Learning About Woodcock Habitat
Over the course of this season, I’ve learned more about where woodcock like to hang out. I had heard a lot of people talk about finding woodcock very close to small streams, but the majority of woodcock I saw this year were not right next to water. They were often further up from the stream, in wooded areas that consisted of a lot of small trees or short stands of pines, or in thick briar patches. It also seems like if you see one woodcock, more are likely to be nearby.
This is often what woodcock cover looks like – thick with lots of short vegetation.
Going into this season, Zara was in great physical shape. She had no issue going on 2–3 hour hunts. However, I have noticed that this kind of hunting really wears her out. After a two hour hunt, she will be done for the day and pretty much sleep the whole time. In that span of time, she will have ran about seven miles. One day we did a longer hunt and we were out for close to 5 hours and she did about 17 miles. I have not hunted her more than two days in a row this season and we’ve only done 2 days of hunting a week, max. I’m probably being a little overly cautious, but given that she’s seven years old and new to this, I don’t want to overdo it. I’ve also had to increase her food significantly to make sure she doesn’t lose too much weight.

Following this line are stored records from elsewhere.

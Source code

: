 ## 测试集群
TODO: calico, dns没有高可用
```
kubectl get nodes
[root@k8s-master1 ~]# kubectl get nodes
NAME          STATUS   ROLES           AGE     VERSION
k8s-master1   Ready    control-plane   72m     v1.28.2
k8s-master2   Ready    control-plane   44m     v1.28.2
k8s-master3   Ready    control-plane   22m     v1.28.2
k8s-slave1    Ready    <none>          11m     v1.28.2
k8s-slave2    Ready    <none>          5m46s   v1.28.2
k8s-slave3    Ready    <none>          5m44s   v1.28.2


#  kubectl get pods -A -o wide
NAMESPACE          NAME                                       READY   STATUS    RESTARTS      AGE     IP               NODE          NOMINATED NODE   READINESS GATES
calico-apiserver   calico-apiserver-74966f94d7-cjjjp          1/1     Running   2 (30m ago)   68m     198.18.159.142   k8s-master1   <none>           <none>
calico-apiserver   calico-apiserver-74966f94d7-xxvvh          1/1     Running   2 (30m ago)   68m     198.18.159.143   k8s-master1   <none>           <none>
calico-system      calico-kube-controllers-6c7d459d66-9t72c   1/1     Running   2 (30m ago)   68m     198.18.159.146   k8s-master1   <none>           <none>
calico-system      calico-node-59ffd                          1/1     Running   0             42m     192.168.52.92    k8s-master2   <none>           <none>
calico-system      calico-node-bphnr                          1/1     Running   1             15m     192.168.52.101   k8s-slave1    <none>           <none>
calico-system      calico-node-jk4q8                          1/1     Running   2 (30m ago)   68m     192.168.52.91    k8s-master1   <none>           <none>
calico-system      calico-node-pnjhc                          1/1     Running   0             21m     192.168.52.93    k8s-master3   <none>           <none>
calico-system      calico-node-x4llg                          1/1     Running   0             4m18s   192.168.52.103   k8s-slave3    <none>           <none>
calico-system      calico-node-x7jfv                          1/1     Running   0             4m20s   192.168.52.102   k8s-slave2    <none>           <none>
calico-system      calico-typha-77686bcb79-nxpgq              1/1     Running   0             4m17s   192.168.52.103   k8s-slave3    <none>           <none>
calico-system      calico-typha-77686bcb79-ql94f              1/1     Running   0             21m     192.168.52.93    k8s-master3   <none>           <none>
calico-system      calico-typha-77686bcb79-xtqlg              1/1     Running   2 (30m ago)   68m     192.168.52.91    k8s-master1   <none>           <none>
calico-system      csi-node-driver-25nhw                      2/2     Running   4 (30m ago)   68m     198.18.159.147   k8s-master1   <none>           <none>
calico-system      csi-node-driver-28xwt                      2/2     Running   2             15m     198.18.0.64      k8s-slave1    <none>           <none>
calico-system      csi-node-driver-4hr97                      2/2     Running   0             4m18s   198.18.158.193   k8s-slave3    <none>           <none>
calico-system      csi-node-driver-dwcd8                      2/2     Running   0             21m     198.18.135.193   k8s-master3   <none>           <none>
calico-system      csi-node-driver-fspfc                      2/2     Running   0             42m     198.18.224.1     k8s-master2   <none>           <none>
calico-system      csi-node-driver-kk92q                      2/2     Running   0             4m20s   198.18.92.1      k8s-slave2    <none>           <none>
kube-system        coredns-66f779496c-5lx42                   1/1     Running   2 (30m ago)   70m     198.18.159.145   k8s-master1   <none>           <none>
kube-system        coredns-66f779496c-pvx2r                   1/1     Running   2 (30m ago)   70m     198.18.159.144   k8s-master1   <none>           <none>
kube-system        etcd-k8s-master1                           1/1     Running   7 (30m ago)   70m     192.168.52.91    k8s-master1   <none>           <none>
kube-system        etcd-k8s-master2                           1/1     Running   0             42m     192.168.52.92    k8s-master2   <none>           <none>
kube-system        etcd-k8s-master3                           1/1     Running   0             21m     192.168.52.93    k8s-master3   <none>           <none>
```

Awkward selfies while hunting…check.
Until Next Season…
Although I’m sad that woodcock season is officially over, I’m excited to focus on other things with Zara, such as preparing for the rest of her Master Hunter tests. I also may scout out a few areas in the next week or so to see if there’s any woodcock around (minus a shotgun of course). I have really enjoyed hunting woodcock and definitely look forward to next fall. It’s been fun to learn alongside Zara. I definitely plan on shooting clays and trying to improve my skills so that I can hopefully hit more birds next season!